- Opening Delimiter -

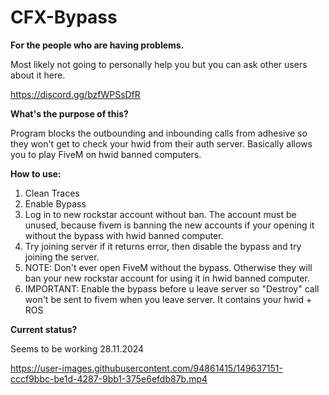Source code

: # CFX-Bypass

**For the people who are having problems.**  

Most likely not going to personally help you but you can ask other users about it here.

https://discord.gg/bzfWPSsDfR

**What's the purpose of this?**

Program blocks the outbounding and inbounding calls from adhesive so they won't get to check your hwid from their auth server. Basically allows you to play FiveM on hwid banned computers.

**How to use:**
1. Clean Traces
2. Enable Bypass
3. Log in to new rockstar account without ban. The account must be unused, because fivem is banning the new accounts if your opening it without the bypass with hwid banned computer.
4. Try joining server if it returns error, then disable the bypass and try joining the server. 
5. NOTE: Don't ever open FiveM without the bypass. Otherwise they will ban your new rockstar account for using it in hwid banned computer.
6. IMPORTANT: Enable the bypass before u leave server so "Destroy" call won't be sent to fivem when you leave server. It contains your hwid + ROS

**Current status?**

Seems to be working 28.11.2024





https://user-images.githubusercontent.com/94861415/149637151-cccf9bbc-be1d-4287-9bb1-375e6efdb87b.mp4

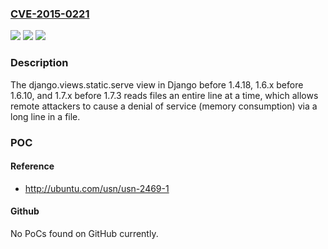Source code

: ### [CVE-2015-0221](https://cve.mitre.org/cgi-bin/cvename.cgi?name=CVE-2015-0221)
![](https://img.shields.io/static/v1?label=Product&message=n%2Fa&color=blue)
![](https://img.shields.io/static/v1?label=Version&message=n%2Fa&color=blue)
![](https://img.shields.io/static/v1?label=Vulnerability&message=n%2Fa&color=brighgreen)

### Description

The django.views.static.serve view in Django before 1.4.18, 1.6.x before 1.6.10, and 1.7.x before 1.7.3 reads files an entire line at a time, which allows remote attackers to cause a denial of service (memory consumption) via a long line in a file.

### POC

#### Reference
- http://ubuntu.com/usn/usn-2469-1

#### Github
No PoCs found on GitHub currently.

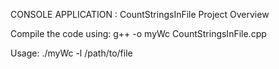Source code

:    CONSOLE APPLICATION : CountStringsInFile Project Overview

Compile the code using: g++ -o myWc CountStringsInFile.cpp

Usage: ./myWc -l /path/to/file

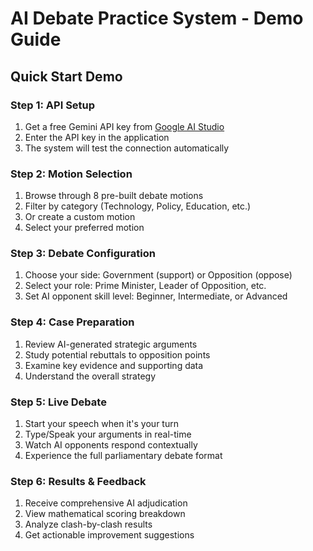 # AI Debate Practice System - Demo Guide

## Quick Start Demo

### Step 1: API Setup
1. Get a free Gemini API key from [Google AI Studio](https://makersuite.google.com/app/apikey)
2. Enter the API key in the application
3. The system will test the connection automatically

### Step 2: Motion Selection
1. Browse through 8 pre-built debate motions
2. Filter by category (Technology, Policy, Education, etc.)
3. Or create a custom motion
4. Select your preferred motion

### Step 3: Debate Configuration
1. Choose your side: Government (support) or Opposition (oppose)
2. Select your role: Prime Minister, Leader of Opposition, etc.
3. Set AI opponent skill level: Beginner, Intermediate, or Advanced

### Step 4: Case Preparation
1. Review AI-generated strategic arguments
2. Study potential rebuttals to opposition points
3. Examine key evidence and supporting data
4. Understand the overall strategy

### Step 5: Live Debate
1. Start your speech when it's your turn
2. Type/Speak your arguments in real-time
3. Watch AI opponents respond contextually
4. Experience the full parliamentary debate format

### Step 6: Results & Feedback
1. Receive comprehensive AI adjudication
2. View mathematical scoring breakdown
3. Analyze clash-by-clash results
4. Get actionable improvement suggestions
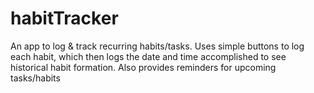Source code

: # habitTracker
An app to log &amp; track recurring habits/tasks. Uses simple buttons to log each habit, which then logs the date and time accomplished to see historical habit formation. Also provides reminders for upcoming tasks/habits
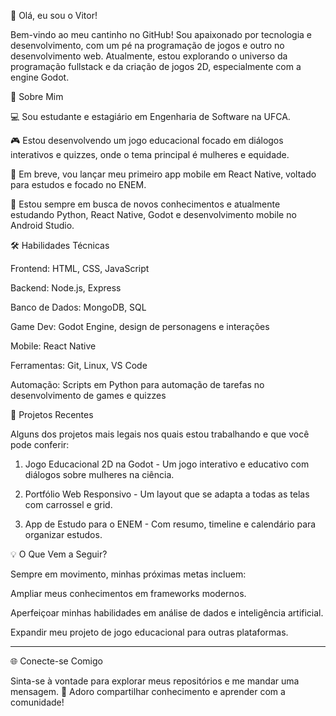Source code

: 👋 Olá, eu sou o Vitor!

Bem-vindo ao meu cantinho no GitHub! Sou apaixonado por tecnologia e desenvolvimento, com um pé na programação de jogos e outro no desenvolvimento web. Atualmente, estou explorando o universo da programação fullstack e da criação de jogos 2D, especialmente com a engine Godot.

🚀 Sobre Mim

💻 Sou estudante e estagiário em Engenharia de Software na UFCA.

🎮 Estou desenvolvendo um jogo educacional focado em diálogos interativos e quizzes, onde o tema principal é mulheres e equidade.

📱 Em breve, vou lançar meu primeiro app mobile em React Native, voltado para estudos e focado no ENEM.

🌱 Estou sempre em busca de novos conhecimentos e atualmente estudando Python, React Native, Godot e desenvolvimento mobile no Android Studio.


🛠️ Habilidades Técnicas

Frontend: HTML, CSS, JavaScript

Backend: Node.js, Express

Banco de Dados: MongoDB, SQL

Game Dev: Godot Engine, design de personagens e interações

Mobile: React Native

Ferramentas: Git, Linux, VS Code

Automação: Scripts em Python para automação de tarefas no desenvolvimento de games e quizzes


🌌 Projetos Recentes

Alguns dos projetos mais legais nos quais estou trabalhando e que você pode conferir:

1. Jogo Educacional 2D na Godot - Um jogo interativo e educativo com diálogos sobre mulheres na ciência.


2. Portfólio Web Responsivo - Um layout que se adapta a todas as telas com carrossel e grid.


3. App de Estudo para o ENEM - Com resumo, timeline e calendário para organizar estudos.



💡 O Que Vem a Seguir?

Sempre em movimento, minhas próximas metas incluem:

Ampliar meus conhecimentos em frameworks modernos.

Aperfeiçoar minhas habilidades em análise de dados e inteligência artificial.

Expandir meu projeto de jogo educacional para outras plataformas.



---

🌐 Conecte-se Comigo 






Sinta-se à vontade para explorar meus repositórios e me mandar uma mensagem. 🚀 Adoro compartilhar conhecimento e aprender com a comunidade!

- Closing Delimiter -
- Opening Delimiter -

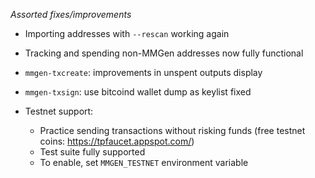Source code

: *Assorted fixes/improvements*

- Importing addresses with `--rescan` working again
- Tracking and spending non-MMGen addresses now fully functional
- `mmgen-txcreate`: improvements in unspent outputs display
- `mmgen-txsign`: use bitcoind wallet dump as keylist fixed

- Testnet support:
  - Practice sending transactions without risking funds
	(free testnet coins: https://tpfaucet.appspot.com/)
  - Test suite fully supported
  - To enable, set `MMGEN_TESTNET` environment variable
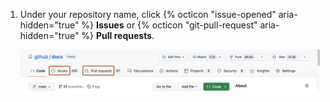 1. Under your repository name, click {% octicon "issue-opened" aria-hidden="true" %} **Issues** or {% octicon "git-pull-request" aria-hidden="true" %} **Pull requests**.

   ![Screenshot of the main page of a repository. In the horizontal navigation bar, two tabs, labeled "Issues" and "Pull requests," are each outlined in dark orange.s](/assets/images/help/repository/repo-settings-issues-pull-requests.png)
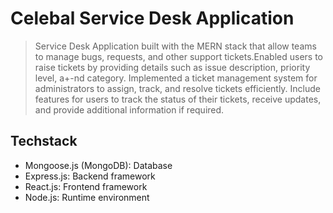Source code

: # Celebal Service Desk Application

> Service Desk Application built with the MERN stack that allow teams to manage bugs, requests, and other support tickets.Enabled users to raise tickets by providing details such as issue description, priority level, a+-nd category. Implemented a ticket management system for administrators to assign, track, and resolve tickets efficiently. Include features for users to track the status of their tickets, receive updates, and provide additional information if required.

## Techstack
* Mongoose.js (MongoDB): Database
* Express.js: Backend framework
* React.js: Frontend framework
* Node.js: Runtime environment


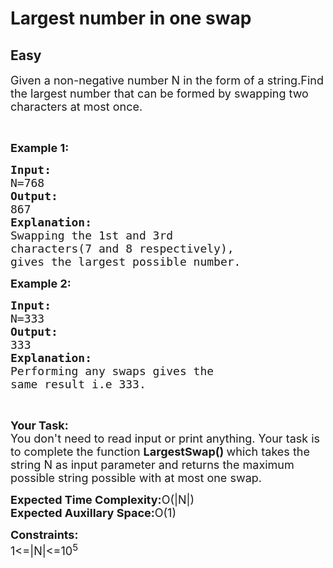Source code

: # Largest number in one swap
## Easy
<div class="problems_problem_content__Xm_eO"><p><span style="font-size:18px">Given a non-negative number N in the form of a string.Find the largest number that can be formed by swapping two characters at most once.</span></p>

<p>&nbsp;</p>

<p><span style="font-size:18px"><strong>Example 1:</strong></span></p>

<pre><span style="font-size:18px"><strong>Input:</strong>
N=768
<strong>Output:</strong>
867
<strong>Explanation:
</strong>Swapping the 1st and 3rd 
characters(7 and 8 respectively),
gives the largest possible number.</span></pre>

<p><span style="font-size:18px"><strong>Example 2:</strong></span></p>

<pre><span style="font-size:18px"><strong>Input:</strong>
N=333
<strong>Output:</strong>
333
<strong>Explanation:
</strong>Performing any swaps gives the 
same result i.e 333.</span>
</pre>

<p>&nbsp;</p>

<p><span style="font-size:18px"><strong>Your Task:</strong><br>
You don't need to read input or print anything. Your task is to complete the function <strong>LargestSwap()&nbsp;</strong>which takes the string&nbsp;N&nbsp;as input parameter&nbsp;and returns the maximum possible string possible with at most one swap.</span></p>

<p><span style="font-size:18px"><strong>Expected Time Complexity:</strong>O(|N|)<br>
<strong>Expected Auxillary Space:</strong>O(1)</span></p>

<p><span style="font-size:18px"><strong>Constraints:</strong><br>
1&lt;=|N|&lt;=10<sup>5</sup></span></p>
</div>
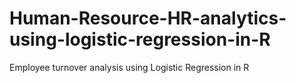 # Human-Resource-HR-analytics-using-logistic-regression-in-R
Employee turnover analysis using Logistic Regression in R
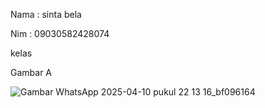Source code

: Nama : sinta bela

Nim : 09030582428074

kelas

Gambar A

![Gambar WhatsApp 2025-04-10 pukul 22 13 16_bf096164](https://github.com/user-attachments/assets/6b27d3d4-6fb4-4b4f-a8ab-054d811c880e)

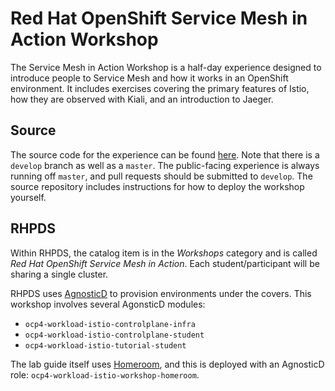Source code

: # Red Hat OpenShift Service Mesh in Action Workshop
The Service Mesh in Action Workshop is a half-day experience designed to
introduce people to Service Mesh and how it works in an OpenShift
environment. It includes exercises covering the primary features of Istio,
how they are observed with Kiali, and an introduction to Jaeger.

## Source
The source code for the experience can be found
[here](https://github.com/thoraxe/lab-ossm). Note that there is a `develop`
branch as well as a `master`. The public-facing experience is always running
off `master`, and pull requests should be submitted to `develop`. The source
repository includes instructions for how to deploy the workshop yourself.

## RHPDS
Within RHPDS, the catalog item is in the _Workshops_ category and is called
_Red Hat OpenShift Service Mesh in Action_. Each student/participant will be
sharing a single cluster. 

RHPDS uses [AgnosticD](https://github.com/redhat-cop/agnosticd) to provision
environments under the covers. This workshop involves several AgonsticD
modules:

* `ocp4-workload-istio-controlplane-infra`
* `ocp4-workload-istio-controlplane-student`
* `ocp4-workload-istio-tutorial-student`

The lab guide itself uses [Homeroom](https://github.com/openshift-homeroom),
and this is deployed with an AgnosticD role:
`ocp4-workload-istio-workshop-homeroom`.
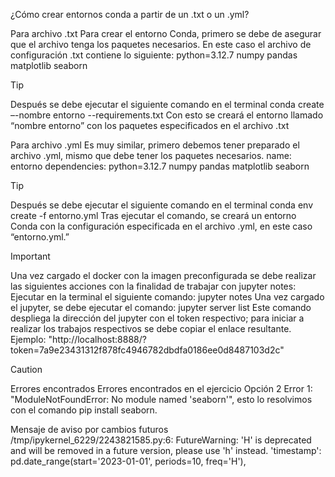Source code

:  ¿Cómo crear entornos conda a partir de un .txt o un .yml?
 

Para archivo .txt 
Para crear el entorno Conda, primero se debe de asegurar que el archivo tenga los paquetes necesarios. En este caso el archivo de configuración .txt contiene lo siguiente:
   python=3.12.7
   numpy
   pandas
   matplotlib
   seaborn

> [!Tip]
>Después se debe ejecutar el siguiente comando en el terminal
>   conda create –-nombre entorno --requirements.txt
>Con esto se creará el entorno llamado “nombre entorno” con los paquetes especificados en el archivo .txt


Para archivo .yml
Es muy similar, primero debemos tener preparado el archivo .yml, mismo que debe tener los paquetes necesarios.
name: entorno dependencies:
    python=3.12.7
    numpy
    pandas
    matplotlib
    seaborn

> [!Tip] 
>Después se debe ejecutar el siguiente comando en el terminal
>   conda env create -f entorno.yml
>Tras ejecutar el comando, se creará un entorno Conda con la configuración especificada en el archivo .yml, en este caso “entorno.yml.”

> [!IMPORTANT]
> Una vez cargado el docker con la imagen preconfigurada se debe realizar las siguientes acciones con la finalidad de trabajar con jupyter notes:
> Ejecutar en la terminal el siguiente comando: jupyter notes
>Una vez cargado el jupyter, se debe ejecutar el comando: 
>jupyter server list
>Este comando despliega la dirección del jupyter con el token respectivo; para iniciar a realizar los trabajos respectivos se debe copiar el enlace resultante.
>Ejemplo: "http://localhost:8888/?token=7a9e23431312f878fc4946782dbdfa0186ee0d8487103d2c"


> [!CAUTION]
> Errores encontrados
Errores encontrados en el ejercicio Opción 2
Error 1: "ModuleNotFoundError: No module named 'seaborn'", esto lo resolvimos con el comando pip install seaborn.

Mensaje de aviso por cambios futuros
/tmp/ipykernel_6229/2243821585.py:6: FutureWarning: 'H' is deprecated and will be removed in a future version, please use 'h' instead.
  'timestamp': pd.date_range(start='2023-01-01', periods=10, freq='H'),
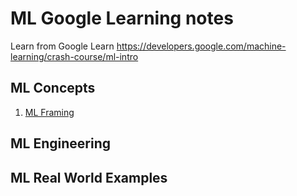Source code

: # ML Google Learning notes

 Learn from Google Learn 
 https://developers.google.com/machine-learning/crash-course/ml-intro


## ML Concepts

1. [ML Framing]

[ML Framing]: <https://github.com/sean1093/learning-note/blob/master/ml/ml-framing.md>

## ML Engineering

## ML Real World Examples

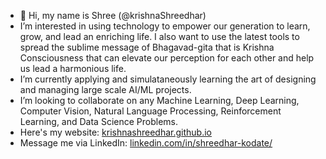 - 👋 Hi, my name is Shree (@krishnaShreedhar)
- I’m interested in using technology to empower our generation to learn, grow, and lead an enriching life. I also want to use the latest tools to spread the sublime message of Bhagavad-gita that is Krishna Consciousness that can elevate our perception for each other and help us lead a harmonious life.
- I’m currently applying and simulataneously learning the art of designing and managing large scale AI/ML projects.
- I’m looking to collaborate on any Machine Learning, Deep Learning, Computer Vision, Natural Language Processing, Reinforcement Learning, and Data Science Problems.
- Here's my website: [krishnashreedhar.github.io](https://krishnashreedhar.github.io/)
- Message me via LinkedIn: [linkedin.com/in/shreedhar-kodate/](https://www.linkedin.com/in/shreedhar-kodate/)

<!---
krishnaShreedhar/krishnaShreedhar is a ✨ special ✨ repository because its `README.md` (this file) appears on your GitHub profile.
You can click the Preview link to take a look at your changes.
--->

- Closing Delimiter -

#### Exercise aim:
Above are the records. Print exactly, and only, the lines from the line with "Aperfeiçoar minhas habilidades" to the line with "Sinta-se à vontade", both inclusive.

#### Answer space:
Aperfeiçoar minhas habilidades em análise de dados e inteligência artificial.

Expandir meu projeto de jogo educacional para outras plataformas.



---

🌐 Conecte-se Comigo 






Sinta-se à vontade para explorar meus repositórios e me mandar uma mensagem. 🚀 Adoro compartilhar conhecimento e aprender com a comunidade!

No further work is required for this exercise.